#### [To do]
Task for the records below: copy exactly from the first line on, stopping once the line with "The current research" is copied, and leave out the pictures.

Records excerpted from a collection
---+---

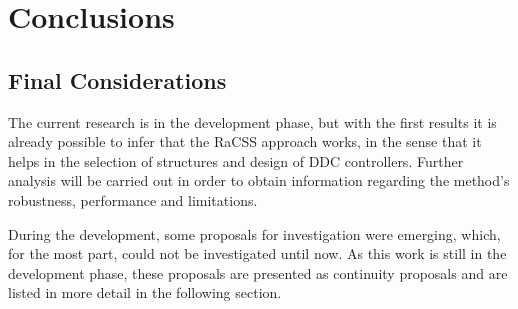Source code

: 
\chapter{Conclusions}\label{cap:Concl}
\vspace{-1cm}

%
%


\section{Final Considerations}\label{sec:Cons_finais}

The current research is in the development phase, but with the first results it is already possible to infer that the RaCSS approach works, in the sense that it helps in the selection of structures and design of DDC controllers. Further analysis will be carried out in order to obtain information regarding the method's robustness, performance and limitations.

During the development, some proposals for investigation were emerging, which, for the most part, could not be investigated until now. As this work is still in the development phase, these proposals are presented as continuity proposals and are listed in more detail in the following section.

---+---

#### [Your response]
Source code

: 
\chapter{Conclusions}\label{cap:Concl}
\vspace{-1cm}

%
%


\section{Final Considerations}\label{sec:Cons_finais}

The current research is in the development phase, but with the first results it is already possible to infer that the RaCSS approach works, in the sense that it helps in the selection of structures and design of DDC controllers. Further analysis will be carried out in order to obtain information regarding the method's robustness, performance and limitations.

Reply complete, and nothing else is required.